How do you decide if a firm meets the control requirements for audit registration?
A firm's auditing certificates can only be held by a firm controlled by holders of an ACCA practising certificate and audit qualification or equivalent certificates issued by another relevant body. The firm need not contain any ACCA principals, partners or directors. Control is determined by the distribution of votes within the firm on all material matters and holders of the audit qualification must control at least 51% of such votes.
For limited companies, as well as demonstrating that the audit-qualified individuals have control of the shares of the firm, they also need to demonstrate that they control the board of directors including, where necessary, by having the casting vote at any meeting of the board of directors.
In addition, the firm must have in place arrangements to prevent unqualified individuals and persons (whether members of the firm or not) from exerting influence over the way in which audits are conducted. UK Audit Regulations 5(1)(g) and Republic of Ireland Audit Regulations 5(1)(g).
Why are you asking about shareholdings?
GPR 3(2)(b) states that, unless they hold a practising certificate, ACCA members must not hold rights in a firm which in effect puts them in a position of principal of the firm.
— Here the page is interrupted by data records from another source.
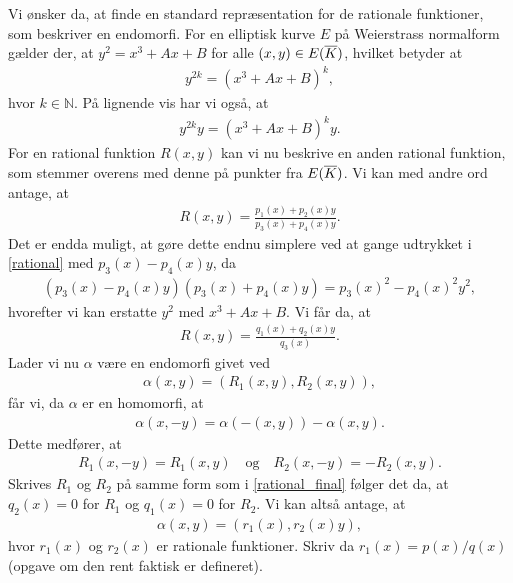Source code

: Vi ønsker da, at finde en standard repræsentation for de rationale funktioner, som
beskriver en endomorfi. For en elliptisk kurve $E$ på Weierstrass normalform gælder
der, at $y^2 = x^3 + Ax + B$ for alle $(x, y) \in E(\overline{K})$, hvilket betyder at
\begin{align*}
	y^{2k} = (x^3 + Ax + B)^k,
\end{align*}
hvor $k \in \mathbb{N}$. På lignende vis har vi også, at 
\begin{align*}
	y^{2k} y = (x^3 + Ax + B)^k y.
\end{align*}
For en rational funktion $R(x, y)$ kan vi nu beskrive en anden rational funktion,
som stemmer overens med denne på punkter fra $E(\overline{K})$. Vi kan med andre ord antage,
at 
\begin{align}
	\label{rational}
	R(x, y) = \frac{p_1(x) + p_2(x)y}{p_3(x)+p_4(x)y}.
\end{align}
Det er endda muligt, at gøre dette endnu simplere ved at gange udtrykket i \eqref{rational}
med $p_3(x)-p_4(x)y$, da 
\begin{align*}
	(p_3(x) - p_4(x)y)(p_3(x)+p_4(x)y) = p_3(x)^2 - p_4(x)^2 y^2,
\end{align*}
hvorefter vi kan erstatte $y^2$ med $x^3+Ax+B$. Vi får da, at 
\begin{align}
	\label{rational_final}
	R(x, y) = \frac{q_1(x) + q_2(x)y}{q_3(x)}.
\end{align}
Lader vi nu $\alpha$ være en endomorfi givet ved
\begin{align*}
	\alpha(x, y) = (R_1(x, y), R_2(x, y)),
\end{align*}
får vi, da $\alpha$ er en homomorfi, at 
\begin{align*}
	\alpha(x, -y) = \alpha(-(x, y)) - \alpha(x, y).
\end{align*}
Dette medfører, at 
\begin{align*}
	R_1(x, -y) = R_1(x, y) \quad \text{og} \quad R_2(x, -y) = -R_2(x, y).
\end{align*}
Skrives $R_1$ og $R_2$ på samme form som i \eqref{rational_final} følger det da, at 
$q_2(x)=0$ for $R_1$ og $q_1(x)=0$ for $R_2$. Vi kan altså antage, at 
\begin{align*}
	\alpha(x, y) = (r_1(x), r_2(x)y),
\end{align*}
hvor $r_1(x)$ og $r_2(x)$ er rationale funktioner. Skriv da $r_1(x)=p(x)/q(x)$ (opgave om
den rent faktisk er defineret).
















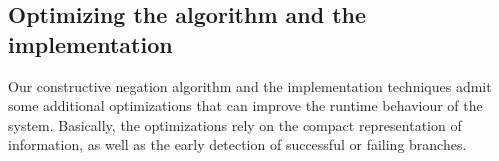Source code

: \documentclass{tlp}
\begin{document}



\vspace{-0.1in}

\subsection{Optimizing the algorithm and the implementation}
\label{optimization}

Our constructive negation algorithm and the implementation techniques
admit some additional optimizations that can improve the runtime
behaviour of the system. Basically, the optimizations rely on the
compact representation of information, as well as the early detection
of successful or failing branches.
\end{document}
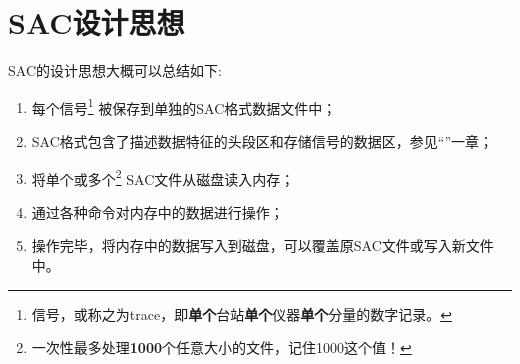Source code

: \section{SAC设计思想}
SAC的设计思想大概可以总结如下:
\begin{enumerate}
    \item 每个信号\footnote{信号，或称之为trace，即\textbf{单个}台站\textbf{单个}仪器\textbf{单个}分量的数字记录。}
被保存到单独的SAC格式数据文件中；
\item SAC格式包含了描述数据特征的头段区和存储信号的数据区，参见``''一章；
\item 将单个或多个\footnote{一次性最多处理\textbf{1000}个任意大小的文件，记住1000这个值！}
    SAC文件从磁盘读入内存；
\item 通过各种命令对内存中的数据进行操作；
\item 操作完毕，将内存中的数据写入到磁盘，可以覆盖原SAC文件或写入新文件中。
\end{enumerate}
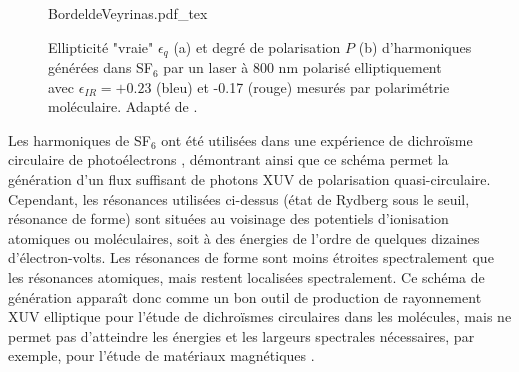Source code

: \begin{figure}
\centering
\def\svgwidth{\textwidth}
{BordeldeVeyrinas.pdf_tex}
\caption{Ellipticité "vraie" $\epsilon_q$ (a) et degré de polarisation $P$ (b) d'harmoniques générées dans SF$_6$ par un laser à 800 nm polarisé elliptiquement avec $\epsilon_{IR} = +0.23$ (bleu) et -0.17 (rouge) mesurés par polarimétrie moléculaire. Adapté de .}
\label{fig:ResultatsFaradSF6}
\end{figure}

Les harmoniques de SF$_6$ ont été utilisées dans une expérience de dichroïsme circulaire de photoélectrons , démontrant ainsi que ce schéma permet la génération d'un flux suffisant de photons XUV de polarisation quasi-circulaire. Cependant, les résonances utilisées ci-dessus (état de Rydberg sous le seuil, résonance de forme) sont situées au voisinage des potentiels d'ionisation atomiques ou moléculaires, soit à des énergies de l'ordre de quelques dizaines d'électron-volts. Les résonances de forme sont moins étroites spectralement que les résonances atomiques, mais restent localisées spectralement. Ce schéma de génération apparaît donc comme un bon outil de production de rayonnement XUV elliptique pour l'étude de dichroïsmes circulaires dans les molécules, mais ne permet pas d'atteindre les énergies et les largeurs spectrales nécessaires, par exemple, pour  l'étude de matériaux magnétiques .

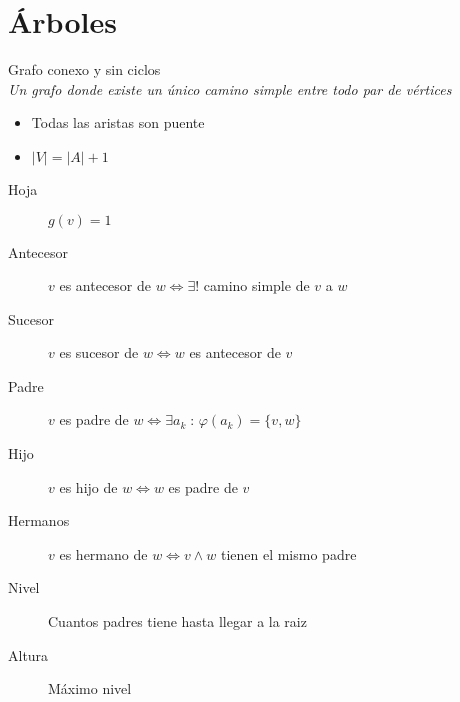 \documentclass[a4paper]{article}
\numberwithin{equation}{section}
\numberwithin{figure}{section}
\numberwithin{table}{section}
\newcommand{\refa}[1]{}
\newcommand{\talque}{\;:\,} %
\begin{document}
\section{\'Arboles}
Grafo conexo y sin ciclos\\
\emph{Un grafo donde existe un \'unico camino simple entre todo par de v\'ertices}
\begin{itemize}
	\item Todas las aristas son puente\refa{puente}
    \item $|V| = |A| +1$
\end{itemize}
\begin{description}
	\item[Hoja] $g(v) = 1$
    \item[Antecesor] $v$ es antecesor de $w \iff \exists ! $ camino simple\refa{camino simple} de $v$ a $w$
    \item[Sucesor] $v$ es sucesor de $w \iff w$ es antecesor de $v$
    \item[Padre] $v$ es padre de $w \iff \exists a_k \talque \varphi(a_k) = \{v, w\}$
    \item[Hijo] $v$ es hijo de $w \iff w$ es padre de $v$
    \item[Hermanos] $v$ es hermano de $w \iff v \land w$ tienen el mismo padre
    \item[Nivel] Cuantos padres tiene hasta llegar a la raiz
    \item[Altura] M\'aximo nivel
\end{description}
\end{document}
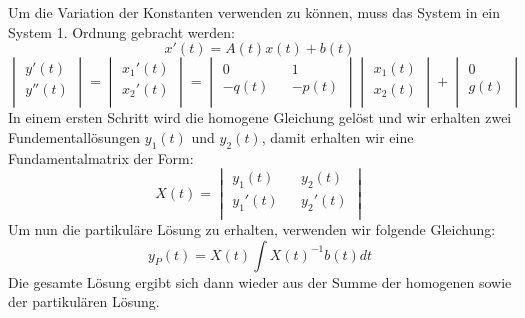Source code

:Um die Variation der Konstanten verwenden zu  können, muss das System in ein System 1. Ordnung gebracht werden:\\
\begin{equation*}
x'(t) = A(t)x(t) + b(t)
\end{equation*}
\begin{equation*}
	\begin{vmatrix} 
	        y'(t)\\ 
	        y''(t)\\   
	\end{vmatrix}
	=
	\begin{vmatrix} 
	        x_1'(t)\\ 
	        x_2'(t)\\   
	\end{vmatrix}
	=
	\begin{vmatrix} 
	        0 && 1\\ 
	       -q(t) && -p(t)\\   
	\end{vmatrix}
	\begin{vmatrix} 
	        x_1(t)\\ 
	        x_2(t)\\   
	\end{vmatrix}
	+
	\begin{vmatrix} 
	        0\\ 
	        g(t)\\   
	\end{vmatrix}
\end{equation*}
In einem ersten Schritt wird die homogene Gleichung gelöst und wir erhalten zwei Fundementallösungen $y_1(t)$ und $y_2(t)$, damit erhalten wir eine Fundamentalmatrix der Form: \\
\begin{equation*}
X(t) = 
	\begin{vmatrix} 
	        y_1(t) && y_2(t)\\ 
	        y_1'(t) && y_2'(t)\\ 
	\end{vmatrix}
\end{equation*}
Um nun die partikuläre Lösung zu erhalten, verwenden wir folgende Gleichung: 
\begin{equation*}
y_P(t) = X(t) \int{X(t)^{-1}b(t)dt}
\end{equation*}
Die gesamte Lösung ergibt sich dann wieder aus der Summe der homogenen sowie der partikulären Lösung. 

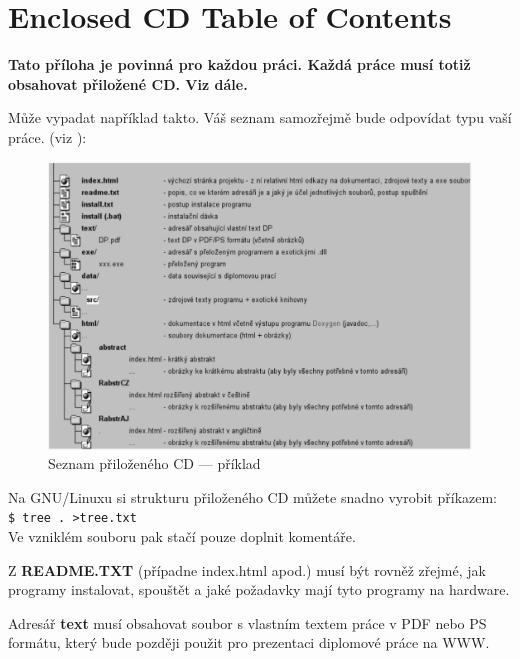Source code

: \documentclass[11pt,twoside,a4paper]{book}
\begin{document}
\chapter{Enclosed CD Table of Contents}
\textbf{\large Tato příloha je povinná pro každou práci. Každá práce musí totiž obsahovat přiložené CD. Viz dále.}

Může vypadat například takto. Váš seznam samozřejmě bude odpovídat typu vaší práce. (viz \cite{infodp}):

\begin{figure}[h]
\begin{center}
\includegraphics[width=14cm]{figures/seznamcd}
\caption{Seznam přiloženého CD --- příklad}
\label{fig:seznamcd}
\end{center}
\end{figure}



Na GNU/Linuxu si strukturu přiloženého CD můžete snadno vyrobit příkazem:\\ 
\verb|$ tree . >tree.txt|\\
Ve vzniklém souboru pak stačí pouze doplnit komentáře.

Z \textbf{README.TXT} (případne index.html apod.)  musí být rovněž zřejmé, jak programy instalovat, spouštět a jaké požadavky mají tyto programy na hardware.

Adresář \textbf{text}  musí obsahovat soubor s vlastním textem práce v PDF nebo PS formátu, který bude později použit pro prezentaci diplomové práce na WWW.
\end{document}
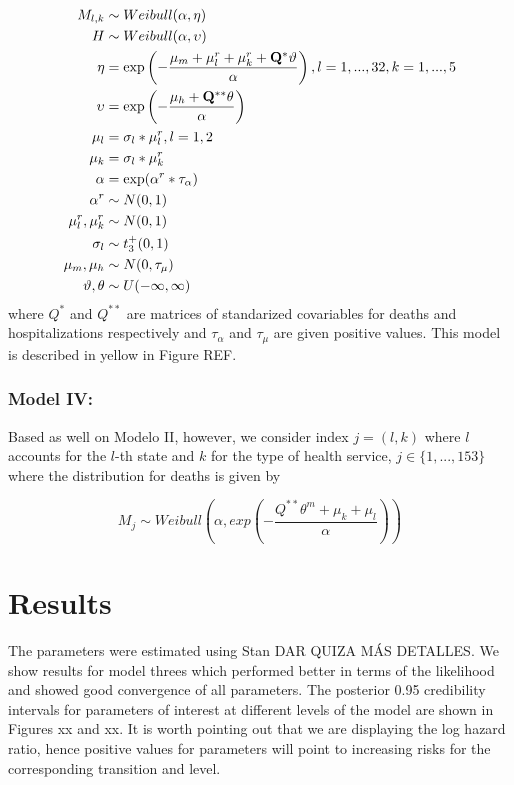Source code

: \documentclass[10pt,letterpaper]{article}
\begin{document}
\[
\begin{aligned}
 M_{l,k}   &\sim Weibull(\alpha,\mathbf{\eta})\\
 H  &\sim Weibull(\alpha,\mathbf{\upsilon}) \\
 \mathbf{\eta} &= \exp \left(-\frac{\mu_m+\mathbf{\mu}_l^r+\mathbf{\mu}_k^r+\mathbf{Q}^*\mathbf{\vartheta}}{\alpha} \right),\space\space l=1,...,32,\space k=1,...,5\\
 \mathbf{\upsilon} &= \exp\left(-\frac{\mu_h+\mathbf{Q}^{**}\mathbf{\theta}}{\alpha}\right) \\
  \mathbf{\mu}_l&=\sigma_l*\mathbf{\mu}_l^r, \space\space l=1,2 \\
 \mathbf{\mu}_k&=\sigma_l*\mathbf{\mu}_k^r \\
 \alpha&=\exp(\alpha^r*\tau_\alpha) \\
 \alpha^r&\sim N(0,1) \\
 \mu^r_l,\mu^r_k &\sim N(0,1) \\
 \sigma_l&\sim t^+_3(0,1) \\
 \mu_m,\mu_h &\sim N(0,\tau_\mu) \\
 \mathbf{\vartheta},\mathbf{\theta} &\sim U(-\infty,\infty) \\
\end{aligned}
\] where \(Q^*\) and \(Q^{**}\) are matrices of standarized covariables
for deaths and hospitalizations respectively and \(\tau_\alpha\) and
\(\tau_{\mu}\) are given positive values. This model is described in
yellow in Figure REF.

\subsubsection{Model IV:}\label{model-iv}

Based as well on Modelo II, however, we consider index \(j=(l,k)\) where
\(l\) accounts for the \(l\)-th state and \(k\) for the type of health
service, \(j \in \{1,...,153\}\) where the distribution for deaths is
given by

\[M_j \sim Weibull\left(\alpha, exp\left(-\frac{Q^{**}\theta^m+\mu_k+\mu_l}{\alpha} \right) \right)\]

\section{Results}\label{results}

The parameters were estimated using Stan DAR QUIZA MÁS DETALLES. We show
results for model threes which performed better in terms of the
likelihood and showed good convergence of all parameters. The posterior
0.95 credibility intervals for parameters of interest at different
levels of the model are shown in Figures xx and xx. It is worth pointing
out that we are displaying the log hazard ratio, hence positive values
for parameters will point to increasing risks for the corresponding
transition and level.
\end{document}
Membership Regulation 8(2)(a)(iv) states that ACCA students must not hold rights in a firm which in effect puts them in a position of principal of the firm.
ACCA’s position is that less than a 5% shareholding in a firm would be acceptable but 5% or more would put the member/student in a position of principal of the firm. This is because such a holding would allow an individual to affect the business of the company in that he/she would be able to place an item on the agenda at an AGM under the Companies Act 2006 (UK) or Companies Act 2014 (Ireland).
Fitness and propriety (GPR8)
My firm does not obtain signed declarations from the members of staff and/or subcontractors to confirm that they are fit and proper - will this be an issue?
Fitness and propriety regulations (GPR 8) apply to all persons employed by or associated with the firm. The firm, therefore, needs to consider the fitness and propriety of any person who is employed for the purpose of or in connection with public practice work. A declaration is a simple and easily implemented way to demonstrate this and will need to be reviewed on an annual basis.
Professional Indemnity Insurance (PII) (GPR 9)
Why does ACCA request the full PII documents?
The PII schedule on its own does not provide sufficient details and we therefore need to have sight of your proposal form and policy, as well as the schedule itself, in order to determine whether your firm's policy is compliant.
Why must I have fidelity cover?
Fidelity cover is a requirement for all firms which employ full and/or part time staff and must be in respect of all principals (partners/directors) and employees (GPR 9(1)(a)).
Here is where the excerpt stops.